**Source records**
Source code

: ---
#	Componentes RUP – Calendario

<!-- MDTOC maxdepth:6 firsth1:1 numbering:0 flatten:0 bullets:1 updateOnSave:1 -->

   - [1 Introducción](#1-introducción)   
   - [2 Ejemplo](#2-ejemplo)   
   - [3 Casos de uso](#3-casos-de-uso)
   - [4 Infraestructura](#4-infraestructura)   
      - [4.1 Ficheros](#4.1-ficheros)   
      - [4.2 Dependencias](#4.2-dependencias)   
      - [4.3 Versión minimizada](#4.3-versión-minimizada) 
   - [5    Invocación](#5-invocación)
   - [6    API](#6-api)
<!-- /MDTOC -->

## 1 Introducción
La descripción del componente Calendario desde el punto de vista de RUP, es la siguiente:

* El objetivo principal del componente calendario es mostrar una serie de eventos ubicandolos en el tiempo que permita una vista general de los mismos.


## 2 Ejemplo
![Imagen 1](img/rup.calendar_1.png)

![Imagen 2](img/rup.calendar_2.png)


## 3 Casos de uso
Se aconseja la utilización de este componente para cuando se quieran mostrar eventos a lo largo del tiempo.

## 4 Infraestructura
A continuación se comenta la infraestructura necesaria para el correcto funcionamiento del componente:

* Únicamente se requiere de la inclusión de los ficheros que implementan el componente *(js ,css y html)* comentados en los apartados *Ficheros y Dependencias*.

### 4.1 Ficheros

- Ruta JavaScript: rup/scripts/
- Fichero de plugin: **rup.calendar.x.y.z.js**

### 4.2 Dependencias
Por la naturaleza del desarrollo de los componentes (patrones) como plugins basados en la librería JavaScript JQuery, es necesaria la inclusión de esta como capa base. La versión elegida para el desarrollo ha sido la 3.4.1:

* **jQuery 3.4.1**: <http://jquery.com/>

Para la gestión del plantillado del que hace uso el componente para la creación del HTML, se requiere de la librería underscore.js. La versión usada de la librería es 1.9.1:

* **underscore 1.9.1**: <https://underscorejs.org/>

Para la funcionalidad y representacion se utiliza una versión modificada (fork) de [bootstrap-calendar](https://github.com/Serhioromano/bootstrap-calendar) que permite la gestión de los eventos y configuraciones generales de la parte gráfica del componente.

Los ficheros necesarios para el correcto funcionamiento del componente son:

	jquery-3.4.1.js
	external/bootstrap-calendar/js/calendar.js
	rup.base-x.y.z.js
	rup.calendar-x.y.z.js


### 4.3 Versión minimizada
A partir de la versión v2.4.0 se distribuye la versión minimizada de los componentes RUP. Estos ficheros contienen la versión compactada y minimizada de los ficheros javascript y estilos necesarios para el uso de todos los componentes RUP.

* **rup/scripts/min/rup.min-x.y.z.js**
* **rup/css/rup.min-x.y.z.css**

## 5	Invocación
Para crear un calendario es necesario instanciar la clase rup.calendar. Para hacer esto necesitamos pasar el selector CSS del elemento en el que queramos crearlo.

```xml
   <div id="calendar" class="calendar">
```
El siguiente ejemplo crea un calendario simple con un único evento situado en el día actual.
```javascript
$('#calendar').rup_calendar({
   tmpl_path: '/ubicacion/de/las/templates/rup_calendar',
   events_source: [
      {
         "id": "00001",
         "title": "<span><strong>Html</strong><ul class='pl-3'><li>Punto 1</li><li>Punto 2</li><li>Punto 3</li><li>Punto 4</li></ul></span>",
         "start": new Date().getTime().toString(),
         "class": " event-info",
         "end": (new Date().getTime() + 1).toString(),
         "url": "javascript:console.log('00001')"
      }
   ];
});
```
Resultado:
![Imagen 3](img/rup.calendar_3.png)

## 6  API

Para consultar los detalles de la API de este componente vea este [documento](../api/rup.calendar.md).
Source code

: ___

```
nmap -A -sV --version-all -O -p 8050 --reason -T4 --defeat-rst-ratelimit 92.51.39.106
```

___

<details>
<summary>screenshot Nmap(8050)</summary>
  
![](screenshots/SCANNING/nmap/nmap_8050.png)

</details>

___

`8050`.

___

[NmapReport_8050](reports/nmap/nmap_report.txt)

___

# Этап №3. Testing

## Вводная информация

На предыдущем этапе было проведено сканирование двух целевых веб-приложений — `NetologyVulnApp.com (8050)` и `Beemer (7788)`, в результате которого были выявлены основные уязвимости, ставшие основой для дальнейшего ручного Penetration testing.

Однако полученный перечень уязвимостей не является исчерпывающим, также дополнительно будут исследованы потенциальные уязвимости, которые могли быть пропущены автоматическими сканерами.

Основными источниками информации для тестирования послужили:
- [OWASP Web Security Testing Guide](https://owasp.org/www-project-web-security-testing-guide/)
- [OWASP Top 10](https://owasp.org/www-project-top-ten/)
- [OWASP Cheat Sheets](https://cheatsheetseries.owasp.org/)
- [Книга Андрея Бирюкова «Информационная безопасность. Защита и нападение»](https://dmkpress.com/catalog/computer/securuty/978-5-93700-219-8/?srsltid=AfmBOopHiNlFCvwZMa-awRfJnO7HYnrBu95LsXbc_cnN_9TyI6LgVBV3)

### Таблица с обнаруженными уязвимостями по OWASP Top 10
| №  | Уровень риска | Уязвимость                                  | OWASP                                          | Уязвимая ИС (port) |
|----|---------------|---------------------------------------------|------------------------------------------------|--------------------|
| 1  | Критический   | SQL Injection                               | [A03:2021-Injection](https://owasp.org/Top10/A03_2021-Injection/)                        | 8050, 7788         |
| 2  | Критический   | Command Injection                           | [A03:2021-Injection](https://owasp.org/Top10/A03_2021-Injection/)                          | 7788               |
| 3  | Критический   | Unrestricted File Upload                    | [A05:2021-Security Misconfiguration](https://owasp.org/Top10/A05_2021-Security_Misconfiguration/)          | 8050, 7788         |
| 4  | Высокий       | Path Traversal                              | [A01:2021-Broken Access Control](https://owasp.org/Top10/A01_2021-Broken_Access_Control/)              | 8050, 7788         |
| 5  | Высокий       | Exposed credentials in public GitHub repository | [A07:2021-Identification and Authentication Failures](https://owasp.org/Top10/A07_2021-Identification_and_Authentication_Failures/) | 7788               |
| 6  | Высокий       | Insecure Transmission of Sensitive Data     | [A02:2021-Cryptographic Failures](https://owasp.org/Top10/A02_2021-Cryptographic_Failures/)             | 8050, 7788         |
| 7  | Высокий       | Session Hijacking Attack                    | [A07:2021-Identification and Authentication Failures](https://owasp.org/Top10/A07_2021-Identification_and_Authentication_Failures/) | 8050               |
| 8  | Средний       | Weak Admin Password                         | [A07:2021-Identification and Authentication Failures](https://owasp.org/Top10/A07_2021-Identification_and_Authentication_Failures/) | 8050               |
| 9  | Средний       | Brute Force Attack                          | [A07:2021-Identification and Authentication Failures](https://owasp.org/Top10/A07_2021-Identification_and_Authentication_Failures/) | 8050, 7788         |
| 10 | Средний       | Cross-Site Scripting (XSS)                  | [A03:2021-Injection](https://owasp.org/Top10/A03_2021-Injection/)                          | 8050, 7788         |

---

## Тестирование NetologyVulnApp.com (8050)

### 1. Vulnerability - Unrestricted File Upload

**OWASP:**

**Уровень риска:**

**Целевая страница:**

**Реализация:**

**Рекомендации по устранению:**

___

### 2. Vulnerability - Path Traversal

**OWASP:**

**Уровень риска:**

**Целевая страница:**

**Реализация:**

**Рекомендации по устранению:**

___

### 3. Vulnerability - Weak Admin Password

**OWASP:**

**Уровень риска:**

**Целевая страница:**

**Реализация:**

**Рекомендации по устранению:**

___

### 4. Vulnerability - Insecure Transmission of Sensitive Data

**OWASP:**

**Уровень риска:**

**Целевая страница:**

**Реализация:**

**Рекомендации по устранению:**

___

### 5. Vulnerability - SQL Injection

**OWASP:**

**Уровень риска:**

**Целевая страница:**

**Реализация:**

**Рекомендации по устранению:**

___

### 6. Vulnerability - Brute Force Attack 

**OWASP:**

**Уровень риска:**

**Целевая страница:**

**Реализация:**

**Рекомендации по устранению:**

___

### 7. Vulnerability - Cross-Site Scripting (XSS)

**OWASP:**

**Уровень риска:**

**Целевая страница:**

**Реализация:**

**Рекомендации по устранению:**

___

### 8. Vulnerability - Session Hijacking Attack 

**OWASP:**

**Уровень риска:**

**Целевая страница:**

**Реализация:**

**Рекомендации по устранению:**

**Work task**
The answer is to be a bare number, showing how many lines of the records contain "base".

**Answer to this exercise**
2